Rear Adm. Nathan Moore, assistant commandant for engineering and logistics, said earlier this month that the Coast Guard has just one organic shipyard in Baltimore, Md. – which only meets part of the needs of the East Coast fleet and none of the needs elsewhere in the country. With the Coast Guard almost totally dependent on industry for its ship repair work, it is strongly feeling the impact of the Navy’s move to bring in a wider swath of industry to contribute to its own ship maintenance workload.
“As the Navy has pushed out into the commercial shipyard industry now in the last couple years, they really have sort of blocked out the sun in terms of our availability of using those commercial yards that we relied on,” Moore said at the WEST 2020 conference, cohosted by the U.S. Naval Institute and AFCEA.

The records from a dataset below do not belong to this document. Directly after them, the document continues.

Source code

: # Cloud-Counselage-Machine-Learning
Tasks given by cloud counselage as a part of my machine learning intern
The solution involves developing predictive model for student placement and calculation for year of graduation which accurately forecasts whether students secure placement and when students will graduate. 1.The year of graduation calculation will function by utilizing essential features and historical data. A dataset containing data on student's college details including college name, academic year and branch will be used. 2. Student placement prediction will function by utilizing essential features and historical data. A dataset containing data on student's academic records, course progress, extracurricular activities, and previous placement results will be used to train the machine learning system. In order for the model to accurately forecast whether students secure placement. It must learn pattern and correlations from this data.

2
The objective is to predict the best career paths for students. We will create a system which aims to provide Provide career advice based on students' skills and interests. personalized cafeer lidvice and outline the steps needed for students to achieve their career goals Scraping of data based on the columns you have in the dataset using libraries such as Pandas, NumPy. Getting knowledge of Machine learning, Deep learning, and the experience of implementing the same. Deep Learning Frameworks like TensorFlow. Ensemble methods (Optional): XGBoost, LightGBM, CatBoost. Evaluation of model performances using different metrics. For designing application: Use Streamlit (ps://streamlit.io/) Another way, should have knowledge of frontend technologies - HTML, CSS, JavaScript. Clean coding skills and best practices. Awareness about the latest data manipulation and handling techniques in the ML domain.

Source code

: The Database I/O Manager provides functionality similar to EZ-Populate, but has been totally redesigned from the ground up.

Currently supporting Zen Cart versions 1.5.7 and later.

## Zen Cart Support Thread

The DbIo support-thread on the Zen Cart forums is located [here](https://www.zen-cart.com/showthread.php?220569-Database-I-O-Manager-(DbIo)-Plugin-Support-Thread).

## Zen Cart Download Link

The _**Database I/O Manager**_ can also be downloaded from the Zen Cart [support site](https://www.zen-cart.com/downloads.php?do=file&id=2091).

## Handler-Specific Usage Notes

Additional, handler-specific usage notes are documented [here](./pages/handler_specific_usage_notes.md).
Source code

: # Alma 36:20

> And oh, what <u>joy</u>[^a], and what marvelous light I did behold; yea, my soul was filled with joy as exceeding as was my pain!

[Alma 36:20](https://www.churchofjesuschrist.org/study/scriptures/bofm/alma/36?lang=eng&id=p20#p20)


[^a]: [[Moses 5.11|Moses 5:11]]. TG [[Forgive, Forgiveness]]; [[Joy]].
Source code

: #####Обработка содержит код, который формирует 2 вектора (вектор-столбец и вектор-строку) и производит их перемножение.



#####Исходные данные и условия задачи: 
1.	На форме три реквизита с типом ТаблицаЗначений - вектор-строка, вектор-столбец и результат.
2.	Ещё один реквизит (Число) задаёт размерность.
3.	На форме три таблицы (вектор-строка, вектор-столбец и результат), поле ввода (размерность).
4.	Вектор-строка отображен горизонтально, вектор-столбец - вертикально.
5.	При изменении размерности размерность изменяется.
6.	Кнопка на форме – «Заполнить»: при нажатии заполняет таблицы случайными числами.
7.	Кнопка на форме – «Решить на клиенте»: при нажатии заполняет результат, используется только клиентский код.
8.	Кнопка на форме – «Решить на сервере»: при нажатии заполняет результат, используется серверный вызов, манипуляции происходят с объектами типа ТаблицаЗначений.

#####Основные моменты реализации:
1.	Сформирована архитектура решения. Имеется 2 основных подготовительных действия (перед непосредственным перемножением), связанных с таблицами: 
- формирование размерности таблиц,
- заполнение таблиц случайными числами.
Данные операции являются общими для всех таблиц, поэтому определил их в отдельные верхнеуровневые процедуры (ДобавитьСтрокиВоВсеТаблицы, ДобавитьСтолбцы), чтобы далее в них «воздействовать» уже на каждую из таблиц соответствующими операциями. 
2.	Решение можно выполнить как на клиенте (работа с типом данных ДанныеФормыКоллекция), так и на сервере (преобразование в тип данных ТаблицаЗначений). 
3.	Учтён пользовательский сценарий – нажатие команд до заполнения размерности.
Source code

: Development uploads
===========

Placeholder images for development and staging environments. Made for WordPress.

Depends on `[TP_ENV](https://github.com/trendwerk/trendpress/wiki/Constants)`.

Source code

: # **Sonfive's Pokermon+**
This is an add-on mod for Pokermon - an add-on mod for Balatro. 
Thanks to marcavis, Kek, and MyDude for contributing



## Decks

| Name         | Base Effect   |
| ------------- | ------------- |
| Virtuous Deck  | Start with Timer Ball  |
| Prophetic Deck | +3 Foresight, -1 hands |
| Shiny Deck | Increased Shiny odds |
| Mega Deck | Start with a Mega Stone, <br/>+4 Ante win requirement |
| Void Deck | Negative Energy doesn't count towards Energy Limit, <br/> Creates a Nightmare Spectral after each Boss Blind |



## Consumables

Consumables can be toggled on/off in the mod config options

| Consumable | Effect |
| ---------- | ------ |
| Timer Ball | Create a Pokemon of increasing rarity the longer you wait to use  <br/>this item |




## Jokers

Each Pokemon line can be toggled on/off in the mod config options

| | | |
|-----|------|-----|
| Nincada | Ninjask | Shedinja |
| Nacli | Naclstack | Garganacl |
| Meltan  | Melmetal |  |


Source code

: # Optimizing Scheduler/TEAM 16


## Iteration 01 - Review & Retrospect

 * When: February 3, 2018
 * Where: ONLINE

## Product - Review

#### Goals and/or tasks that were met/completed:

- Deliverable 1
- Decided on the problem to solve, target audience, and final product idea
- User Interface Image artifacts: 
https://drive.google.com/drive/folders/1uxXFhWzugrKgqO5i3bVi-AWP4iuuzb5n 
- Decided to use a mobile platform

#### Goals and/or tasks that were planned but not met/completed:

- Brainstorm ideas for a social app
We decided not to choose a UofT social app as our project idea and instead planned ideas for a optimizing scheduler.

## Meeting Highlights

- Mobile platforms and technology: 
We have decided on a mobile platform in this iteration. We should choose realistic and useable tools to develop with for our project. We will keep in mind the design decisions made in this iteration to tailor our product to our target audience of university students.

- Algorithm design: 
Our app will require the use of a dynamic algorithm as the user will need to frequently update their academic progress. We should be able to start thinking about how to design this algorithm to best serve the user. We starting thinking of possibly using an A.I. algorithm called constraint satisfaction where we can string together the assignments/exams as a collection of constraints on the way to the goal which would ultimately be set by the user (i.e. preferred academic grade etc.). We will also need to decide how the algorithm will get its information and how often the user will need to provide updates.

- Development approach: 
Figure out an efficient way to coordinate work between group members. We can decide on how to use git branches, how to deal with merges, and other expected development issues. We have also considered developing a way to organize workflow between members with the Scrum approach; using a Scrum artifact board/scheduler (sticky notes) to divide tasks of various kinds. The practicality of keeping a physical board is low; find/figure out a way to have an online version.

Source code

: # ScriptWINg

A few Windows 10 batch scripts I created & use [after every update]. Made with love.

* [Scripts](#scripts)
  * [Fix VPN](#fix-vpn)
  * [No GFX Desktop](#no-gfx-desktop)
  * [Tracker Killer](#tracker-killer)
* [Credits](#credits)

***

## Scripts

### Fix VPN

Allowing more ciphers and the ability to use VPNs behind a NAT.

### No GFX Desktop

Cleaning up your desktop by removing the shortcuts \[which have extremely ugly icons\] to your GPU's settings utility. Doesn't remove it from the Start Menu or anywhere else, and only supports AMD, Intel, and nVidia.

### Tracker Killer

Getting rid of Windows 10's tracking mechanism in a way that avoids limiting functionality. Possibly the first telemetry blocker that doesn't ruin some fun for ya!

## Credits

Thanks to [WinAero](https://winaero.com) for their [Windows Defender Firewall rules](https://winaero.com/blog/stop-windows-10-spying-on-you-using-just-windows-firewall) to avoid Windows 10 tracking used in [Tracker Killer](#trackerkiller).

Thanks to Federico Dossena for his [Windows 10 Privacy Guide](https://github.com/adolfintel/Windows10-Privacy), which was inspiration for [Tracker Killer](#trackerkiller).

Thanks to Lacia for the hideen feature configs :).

“So if you run a ship repair business and the Navy wants to roll into dry dock and do a $40 million dry dock (availability) for an LHA, and we say, hey, how about our Coast Guard ship for $2 million? We just don’t see really any responses – almost no responses today to a lot of our dry dock and dock-side repair packages, which means we pay for the ones that do respond. So I think we need more coordination on that.”
He said the lack of competition is driving up the costs of the contracts they can award, and is leaving others without any interested bidders at all.
Moore said the Coast Guard has been working with the Navy and industry to squeeze in Coast Guard ships as “filler work between Navy projects” with some success, but he’s hoping to see a more coordinated effort.
During the same panel discussion, Naval Sea Systems Command (NAVSEA) Commander Vice Adm. Tom Moore said that coordination could help the Navy too – which has been struggling with its industrial base to achieve on-time and on-budget maintenance availabilities. Part of this has to do with capacity: the yards do not have enough dry docks, and there’s little incentive for them to invest in new infrastructure when they’re not guaranteed a steady flow of funds due to things like continuing resolutions or budget-trimming efforts that often disproportionately affect readiness funds. They’ve also struggled with contracts being awarded too close to the start of a maintenance availability, meaning they can’t plan their workforce and material needs in advance, as well as with work packages changing once an availability has already started. The Navy has made a concerted effort in recent years to do more to make ship repair more stable, leading to better on-time delivery rates, but industry capacity still hasn’t grown much.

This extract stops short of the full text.